In 1962, Plymouth Civic Centre was constructed as a modernist 'slab-and-block' set piece to accommodate the city offices lost in the pre-War Guildhall complex – it was listed in 2007 to prevent its demolition.

On 28 May 1967, Sir Francis Chichester returned to Plymouth after the first single handed Clipper Route circumnavigation of the world and was greeted by an estimated crowd of a million spectators on the Hoe and every vantage point from Rame Head to Wembury.

In 1988, to mark the 400th anniversary of defeat of the Spanish Armada the majority of the city centre was pedestrianised, closed to vehicular traffic and the city centre was landscaped and a new shopping centre named the Armada Centre marked the transition to the tourist economy as the employment at the Dockyards began to fall away.

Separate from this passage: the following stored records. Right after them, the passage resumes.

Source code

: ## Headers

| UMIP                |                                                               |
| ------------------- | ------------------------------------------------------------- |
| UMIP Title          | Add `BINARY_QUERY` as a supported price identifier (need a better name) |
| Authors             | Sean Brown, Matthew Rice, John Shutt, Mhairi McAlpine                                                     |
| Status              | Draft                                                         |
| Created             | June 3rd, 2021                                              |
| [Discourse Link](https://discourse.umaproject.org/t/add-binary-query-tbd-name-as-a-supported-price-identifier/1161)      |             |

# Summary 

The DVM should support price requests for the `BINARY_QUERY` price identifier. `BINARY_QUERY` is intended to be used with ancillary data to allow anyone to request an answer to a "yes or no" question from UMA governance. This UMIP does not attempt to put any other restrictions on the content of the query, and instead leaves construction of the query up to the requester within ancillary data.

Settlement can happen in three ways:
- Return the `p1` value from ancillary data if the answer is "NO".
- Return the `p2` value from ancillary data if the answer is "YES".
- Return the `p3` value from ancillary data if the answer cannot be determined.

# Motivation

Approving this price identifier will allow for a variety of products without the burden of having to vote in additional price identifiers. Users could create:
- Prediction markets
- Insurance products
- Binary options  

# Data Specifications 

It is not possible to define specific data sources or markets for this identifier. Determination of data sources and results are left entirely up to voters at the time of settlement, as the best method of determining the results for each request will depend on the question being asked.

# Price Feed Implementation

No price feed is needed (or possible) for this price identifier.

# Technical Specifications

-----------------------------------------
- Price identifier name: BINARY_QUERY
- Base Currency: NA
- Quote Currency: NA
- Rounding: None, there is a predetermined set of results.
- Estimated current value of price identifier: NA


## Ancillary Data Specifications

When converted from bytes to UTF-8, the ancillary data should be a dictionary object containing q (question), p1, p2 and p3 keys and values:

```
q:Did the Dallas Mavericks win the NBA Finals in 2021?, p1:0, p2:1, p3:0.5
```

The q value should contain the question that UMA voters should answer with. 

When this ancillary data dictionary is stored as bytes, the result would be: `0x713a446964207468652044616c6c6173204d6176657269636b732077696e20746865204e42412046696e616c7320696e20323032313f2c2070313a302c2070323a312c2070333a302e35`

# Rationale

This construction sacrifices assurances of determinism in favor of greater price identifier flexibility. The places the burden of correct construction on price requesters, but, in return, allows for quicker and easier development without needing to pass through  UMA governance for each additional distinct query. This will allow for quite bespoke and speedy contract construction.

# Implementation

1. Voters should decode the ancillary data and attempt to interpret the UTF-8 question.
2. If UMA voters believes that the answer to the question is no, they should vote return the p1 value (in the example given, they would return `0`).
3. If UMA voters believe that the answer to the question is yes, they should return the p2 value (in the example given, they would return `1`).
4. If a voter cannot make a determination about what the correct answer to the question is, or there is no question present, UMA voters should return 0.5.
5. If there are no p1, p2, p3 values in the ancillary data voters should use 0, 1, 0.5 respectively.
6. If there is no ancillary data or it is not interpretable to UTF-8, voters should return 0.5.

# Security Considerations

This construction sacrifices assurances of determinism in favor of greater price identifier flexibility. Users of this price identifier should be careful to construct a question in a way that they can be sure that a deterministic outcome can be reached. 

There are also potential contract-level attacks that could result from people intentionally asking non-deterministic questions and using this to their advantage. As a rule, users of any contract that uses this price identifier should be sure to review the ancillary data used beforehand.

On 12 August 2021, a mass shooting occurred in Plymouth, where a gunman, identified as 22-year-old Jake Davison, killed five people and injured two others, before killing himself. His motive remains undetermined, although his online activity made multiple references to the incel subculture. The incident was the first fatal mass shooting in the United Kingdom since the Cumbria shootings of 2010.